They probably took a very deep breath but they said nothing except to

wish me well for the new term.

Chapter 3 First advice about men.

 Chapter 3   First Advice

  If you go to a single sex school, you can reach the age of 18 and

hardly exchange ten words with the opposite sex. I came from a home

where there was no discussion of love, of relationships, of sex - there

was simply no reference to these subjects unless they forced

themselves into view.

   During my Saturday forays into town I had met a young man, over six

feet tall, with long curly hair and a strange poetic way of speaking, called

Wolf. He’d talk to me and let me accompany him to a job interview if he

  was made to attend one by the dole office, although he had no

intention of being chosen for a job. He lived in a large, spare bed-sitter,

And he took me to a ‘spade’ party where black men of all ages were

dancing. He actually took no real interest in me. He held court in the

Wimpey Bar as he cut his matches into two, slicing them lengthways

with a knife, which years later I heard was something men did in prison.
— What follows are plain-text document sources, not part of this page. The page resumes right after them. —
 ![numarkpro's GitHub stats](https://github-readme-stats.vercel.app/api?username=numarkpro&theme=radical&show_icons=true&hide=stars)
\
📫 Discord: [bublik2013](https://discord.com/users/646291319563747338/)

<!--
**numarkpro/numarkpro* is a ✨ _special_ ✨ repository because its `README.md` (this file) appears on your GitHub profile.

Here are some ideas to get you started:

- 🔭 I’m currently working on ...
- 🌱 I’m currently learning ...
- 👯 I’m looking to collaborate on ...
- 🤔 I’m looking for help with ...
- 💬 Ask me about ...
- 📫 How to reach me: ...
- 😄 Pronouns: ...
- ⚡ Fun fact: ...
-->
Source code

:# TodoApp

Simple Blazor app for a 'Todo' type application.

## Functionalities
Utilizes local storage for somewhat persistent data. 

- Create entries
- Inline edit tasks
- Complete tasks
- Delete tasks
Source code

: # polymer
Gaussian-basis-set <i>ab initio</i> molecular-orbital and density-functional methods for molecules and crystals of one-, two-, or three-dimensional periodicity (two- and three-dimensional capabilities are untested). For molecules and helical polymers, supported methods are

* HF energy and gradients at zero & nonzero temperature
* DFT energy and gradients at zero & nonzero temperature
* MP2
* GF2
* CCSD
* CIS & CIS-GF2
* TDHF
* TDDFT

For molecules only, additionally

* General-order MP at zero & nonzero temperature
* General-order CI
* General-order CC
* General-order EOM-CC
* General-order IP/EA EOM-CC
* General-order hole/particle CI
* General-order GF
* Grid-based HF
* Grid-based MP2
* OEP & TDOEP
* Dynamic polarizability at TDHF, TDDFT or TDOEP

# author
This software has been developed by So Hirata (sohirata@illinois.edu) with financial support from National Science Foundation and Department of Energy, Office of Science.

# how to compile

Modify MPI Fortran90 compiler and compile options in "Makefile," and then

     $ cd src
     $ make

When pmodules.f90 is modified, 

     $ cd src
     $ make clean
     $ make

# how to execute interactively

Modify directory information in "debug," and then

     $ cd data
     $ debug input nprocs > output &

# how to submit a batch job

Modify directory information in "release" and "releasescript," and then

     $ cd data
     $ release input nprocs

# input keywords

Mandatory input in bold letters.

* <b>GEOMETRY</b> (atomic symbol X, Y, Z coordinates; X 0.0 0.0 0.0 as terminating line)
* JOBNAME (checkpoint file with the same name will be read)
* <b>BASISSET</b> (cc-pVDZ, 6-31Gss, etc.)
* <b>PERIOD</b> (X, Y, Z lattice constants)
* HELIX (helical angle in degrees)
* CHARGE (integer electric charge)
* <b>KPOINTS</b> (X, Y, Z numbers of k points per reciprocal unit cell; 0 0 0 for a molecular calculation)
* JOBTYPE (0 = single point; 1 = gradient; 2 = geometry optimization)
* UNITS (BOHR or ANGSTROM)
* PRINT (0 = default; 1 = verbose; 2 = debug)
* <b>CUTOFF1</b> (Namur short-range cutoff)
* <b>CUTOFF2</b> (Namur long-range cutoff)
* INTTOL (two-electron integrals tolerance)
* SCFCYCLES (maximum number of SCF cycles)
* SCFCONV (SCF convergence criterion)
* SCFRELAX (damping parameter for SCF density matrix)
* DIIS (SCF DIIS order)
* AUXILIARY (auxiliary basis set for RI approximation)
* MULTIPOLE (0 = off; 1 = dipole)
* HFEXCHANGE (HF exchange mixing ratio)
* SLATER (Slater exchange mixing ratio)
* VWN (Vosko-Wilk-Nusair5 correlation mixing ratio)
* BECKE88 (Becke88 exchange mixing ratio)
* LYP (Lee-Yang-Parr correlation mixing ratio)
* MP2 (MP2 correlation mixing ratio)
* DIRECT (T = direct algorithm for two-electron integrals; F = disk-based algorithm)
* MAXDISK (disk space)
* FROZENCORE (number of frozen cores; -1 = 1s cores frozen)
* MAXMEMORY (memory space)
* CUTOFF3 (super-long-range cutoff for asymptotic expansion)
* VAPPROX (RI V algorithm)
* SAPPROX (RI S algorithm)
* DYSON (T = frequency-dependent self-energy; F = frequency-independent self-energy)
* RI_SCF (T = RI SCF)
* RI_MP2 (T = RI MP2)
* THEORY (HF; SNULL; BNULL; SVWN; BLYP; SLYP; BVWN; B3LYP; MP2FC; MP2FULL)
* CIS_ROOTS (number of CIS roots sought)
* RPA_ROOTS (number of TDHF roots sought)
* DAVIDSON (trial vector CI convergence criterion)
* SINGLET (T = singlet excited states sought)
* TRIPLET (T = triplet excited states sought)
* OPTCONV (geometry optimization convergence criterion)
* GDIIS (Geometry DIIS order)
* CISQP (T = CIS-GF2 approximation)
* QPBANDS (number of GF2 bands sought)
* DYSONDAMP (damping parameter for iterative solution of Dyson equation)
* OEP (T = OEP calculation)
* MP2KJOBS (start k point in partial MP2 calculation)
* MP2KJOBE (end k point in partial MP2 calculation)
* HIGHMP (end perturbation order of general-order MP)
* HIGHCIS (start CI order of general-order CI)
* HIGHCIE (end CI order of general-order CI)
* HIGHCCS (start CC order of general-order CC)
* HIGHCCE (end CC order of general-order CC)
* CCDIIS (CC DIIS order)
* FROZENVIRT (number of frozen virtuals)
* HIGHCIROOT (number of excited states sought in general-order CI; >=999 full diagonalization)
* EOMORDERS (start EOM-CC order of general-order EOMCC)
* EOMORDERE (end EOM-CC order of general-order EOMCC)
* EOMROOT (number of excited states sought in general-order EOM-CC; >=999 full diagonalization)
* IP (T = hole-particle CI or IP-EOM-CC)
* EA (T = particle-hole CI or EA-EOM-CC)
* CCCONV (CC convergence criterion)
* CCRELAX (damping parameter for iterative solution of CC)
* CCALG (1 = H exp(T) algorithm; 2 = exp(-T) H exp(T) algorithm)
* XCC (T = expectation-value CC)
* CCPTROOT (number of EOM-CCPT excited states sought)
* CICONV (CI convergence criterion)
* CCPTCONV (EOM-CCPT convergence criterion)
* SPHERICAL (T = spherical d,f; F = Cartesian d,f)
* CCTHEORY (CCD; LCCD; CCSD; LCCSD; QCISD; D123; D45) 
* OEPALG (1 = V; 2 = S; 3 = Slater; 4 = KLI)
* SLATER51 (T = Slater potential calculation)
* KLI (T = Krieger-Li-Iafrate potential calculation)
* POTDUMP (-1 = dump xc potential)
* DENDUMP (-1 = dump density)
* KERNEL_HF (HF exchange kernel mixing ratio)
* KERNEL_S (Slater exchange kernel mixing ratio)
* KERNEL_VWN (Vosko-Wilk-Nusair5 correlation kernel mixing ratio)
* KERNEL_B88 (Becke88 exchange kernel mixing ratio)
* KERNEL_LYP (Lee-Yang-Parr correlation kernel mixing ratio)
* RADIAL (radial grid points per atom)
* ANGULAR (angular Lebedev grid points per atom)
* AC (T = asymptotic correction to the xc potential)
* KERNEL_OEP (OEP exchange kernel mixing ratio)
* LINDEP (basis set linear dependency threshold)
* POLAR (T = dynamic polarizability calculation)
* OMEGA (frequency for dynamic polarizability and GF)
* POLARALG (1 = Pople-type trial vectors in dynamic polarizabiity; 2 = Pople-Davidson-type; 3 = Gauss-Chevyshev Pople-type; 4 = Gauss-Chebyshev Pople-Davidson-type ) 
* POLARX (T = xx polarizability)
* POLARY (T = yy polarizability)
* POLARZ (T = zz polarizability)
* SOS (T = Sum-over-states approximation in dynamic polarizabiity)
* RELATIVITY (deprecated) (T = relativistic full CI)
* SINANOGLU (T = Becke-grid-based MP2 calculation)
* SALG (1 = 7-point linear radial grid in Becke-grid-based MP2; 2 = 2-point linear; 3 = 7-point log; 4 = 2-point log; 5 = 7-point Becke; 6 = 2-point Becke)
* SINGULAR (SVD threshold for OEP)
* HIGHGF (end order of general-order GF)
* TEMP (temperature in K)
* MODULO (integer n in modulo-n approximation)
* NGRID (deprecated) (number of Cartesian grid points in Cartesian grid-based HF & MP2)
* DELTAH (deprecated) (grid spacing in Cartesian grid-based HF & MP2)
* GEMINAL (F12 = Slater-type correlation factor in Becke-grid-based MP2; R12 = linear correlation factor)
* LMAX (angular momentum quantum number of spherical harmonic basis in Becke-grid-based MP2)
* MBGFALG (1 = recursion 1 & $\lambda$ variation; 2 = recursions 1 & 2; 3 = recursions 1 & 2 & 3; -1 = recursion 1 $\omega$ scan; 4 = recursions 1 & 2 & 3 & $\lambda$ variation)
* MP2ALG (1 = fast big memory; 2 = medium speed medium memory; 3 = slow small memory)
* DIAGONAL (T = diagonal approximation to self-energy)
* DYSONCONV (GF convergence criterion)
A group of us went into a little room provided to listen to records in a  

shop in town and made requests for various long-playing records all

afternoon until we were asked to leave with the complaint that we came

in every week and never bought anything.

   Wolf was no danger to me, he sort of tolerated me. Danger came from

a man who offered me £5 as I waited for my bus, a boy who jumped off

a scooter to demand attention as I walked home from another bus stop,

and a young man my Father thought so polite because he called Dad

‘Sir’ when he drove me home, but somehow I remained unscathed.

   One day I took Wolf and his friend John home for tea. My Dad was

out. We all sat down with my Mother having ham on plates with  a bit of 

lettuce and tinned peaches after. Then we three young people went up

to my room and sat on the floor to listen to Elgar on the dancette record

player. They didn’t even smoke. When my Dad got home he sent Mum

up. She knocked on the door and told me my Dad said we were to come

down at once. ‘What does he think we’re doing? There’s three of us’, I

said, so innocently unaware  that three people might do anything that

one of them’s Father could object to.

   Afterwards my Mother gave me what were her only ever words of

advice on the subject of men. “He’s good-looking dear [she knew it was

Wolf not the chaperone I liked] but don’t get too fond of him will you, he

hasn’t a job or any money’ That was all, no references to her

experience, to examples in the family, no discussion, no questions, one

remark, never forgotten because it stands out in the sea of nothingness.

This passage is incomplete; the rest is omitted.